Work to be completed
Please repeat, from the entries that follow, the lines from the one containing "seen on readme.md](figures/Q7.png)" through the one containing "- [5 pts] Your Travis CI dashboard showing the successful" exactly, adding nothing.

Information shown

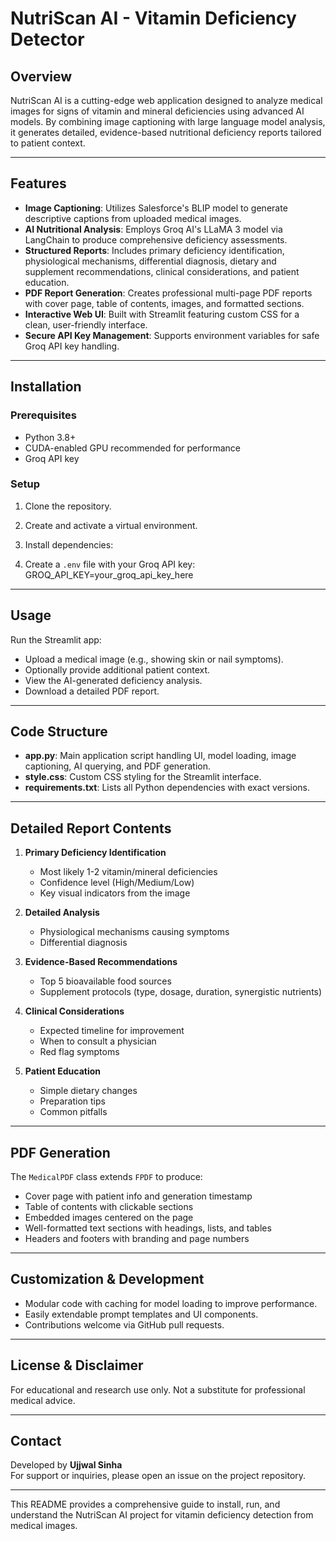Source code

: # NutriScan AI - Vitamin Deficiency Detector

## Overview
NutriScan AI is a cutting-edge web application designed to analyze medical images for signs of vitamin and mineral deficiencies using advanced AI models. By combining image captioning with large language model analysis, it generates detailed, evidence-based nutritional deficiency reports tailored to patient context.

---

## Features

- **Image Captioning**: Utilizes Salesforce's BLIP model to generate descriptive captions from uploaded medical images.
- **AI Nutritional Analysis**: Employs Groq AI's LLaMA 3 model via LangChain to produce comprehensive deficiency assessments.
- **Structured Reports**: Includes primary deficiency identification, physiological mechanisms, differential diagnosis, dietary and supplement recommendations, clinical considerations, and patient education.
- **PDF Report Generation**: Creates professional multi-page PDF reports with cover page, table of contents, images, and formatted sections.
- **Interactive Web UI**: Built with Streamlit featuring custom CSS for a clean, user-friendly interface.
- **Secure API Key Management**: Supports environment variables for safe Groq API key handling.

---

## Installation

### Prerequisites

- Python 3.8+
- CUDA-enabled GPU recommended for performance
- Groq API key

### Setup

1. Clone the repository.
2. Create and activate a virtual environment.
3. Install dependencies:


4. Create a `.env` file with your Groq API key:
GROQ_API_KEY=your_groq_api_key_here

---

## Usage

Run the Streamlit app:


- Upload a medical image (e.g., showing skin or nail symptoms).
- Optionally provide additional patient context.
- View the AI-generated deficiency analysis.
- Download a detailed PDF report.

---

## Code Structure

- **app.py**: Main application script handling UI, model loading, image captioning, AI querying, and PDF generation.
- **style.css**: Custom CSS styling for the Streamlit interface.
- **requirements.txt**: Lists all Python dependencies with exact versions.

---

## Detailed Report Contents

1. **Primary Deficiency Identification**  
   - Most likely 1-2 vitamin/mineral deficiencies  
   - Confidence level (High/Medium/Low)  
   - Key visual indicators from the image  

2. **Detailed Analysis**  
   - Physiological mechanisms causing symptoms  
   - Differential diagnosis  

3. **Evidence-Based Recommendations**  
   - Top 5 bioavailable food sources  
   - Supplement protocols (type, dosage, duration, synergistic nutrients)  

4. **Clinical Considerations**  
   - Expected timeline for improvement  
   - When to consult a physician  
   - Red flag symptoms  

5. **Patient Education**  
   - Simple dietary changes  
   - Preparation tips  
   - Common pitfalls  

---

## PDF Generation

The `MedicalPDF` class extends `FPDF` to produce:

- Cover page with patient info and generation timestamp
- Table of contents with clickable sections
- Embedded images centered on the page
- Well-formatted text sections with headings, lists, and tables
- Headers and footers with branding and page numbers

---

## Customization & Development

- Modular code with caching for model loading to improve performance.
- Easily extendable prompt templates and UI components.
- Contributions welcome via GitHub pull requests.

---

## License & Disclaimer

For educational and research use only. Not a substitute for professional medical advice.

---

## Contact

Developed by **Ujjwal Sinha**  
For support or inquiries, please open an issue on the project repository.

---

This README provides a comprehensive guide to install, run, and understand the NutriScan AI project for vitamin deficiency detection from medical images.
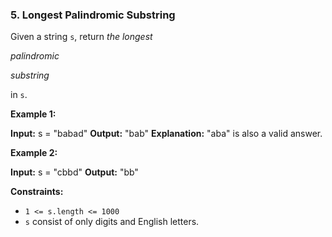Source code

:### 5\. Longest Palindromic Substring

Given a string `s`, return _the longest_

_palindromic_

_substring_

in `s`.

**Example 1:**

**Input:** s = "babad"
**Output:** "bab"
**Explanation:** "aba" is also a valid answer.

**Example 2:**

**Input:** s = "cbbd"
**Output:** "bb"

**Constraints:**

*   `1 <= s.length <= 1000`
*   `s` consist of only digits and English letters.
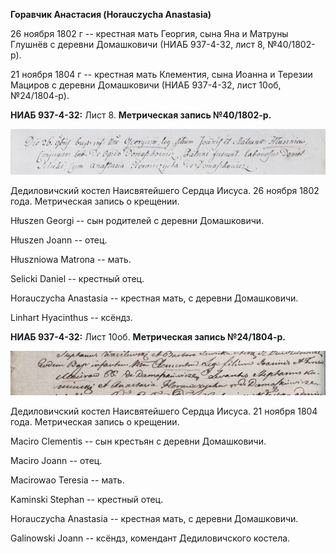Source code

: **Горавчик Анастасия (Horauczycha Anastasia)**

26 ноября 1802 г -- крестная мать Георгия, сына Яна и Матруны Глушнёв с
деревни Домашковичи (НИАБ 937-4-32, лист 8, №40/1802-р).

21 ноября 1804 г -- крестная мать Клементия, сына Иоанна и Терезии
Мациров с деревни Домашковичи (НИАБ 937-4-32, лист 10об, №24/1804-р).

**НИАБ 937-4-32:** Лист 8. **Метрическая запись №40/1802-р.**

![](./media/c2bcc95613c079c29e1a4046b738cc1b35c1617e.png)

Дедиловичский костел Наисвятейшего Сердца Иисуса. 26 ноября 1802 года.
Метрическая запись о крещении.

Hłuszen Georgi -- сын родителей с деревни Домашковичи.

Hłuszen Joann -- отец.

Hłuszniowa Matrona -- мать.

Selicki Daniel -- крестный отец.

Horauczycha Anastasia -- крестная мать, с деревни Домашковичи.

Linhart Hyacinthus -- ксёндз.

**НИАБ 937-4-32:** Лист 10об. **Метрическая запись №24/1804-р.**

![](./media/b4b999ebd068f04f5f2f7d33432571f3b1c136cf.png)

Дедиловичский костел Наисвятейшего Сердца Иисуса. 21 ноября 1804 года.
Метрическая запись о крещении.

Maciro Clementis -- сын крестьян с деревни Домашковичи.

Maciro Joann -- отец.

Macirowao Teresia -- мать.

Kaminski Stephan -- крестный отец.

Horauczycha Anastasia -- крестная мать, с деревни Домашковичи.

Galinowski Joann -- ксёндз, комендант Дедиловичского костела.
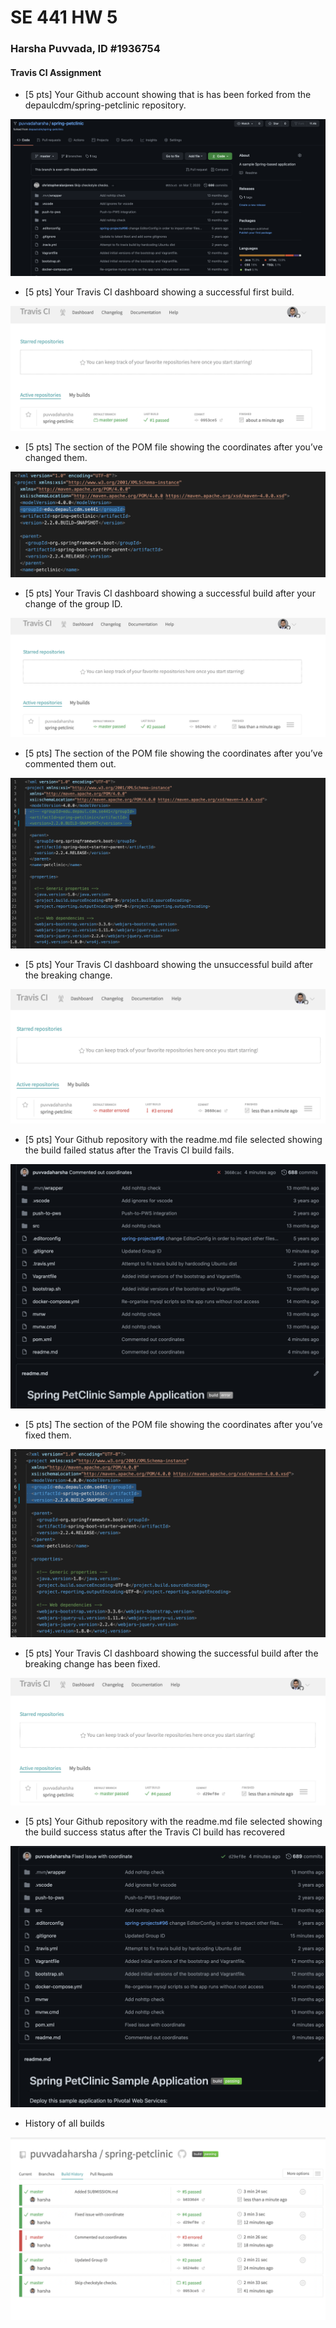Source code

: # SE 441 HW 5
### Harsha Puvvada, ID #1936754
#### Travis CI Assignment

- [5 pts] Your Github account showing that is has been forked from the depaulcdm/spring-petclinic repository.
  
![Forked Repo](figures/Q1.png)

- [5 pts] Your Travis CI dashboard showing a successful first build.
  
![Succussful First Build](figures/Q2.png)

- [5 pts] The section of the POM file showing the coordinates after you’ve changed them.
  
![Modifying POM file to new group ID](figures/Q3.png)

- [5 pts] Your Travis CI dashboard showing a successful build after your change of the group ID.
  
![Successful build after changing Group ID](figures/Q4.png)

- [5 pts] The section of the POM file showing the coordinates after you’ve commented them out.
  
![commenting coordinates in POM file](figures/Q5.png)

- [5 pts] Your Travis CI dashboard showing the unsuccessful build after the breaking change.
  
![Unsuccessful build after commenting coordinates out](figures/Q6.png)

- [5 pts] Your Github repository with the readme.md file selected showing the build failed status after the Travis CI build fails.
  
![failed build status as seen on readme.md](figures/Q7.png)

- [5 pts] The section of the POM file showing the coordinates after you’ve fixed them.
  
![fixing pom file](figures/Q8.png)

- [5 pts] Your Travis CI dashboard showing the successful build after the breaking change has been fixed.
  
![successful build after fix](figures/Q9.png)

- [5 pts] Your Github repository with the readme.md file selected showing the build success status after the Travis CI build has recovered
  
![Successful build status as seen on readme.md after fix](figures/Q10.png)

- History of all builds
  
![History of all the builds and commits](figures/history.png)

Exercise solution
![failed build status as seen on readme.md](figures/Q7.png)

- [5 pts] The section of the POM file showing the coordinates after you’ve fixed them.
  
![fixing pom file](figures/Q8.png)

- [5 pts] Your Travis CI dashboard showing the successful build after the breaking change has been fixed.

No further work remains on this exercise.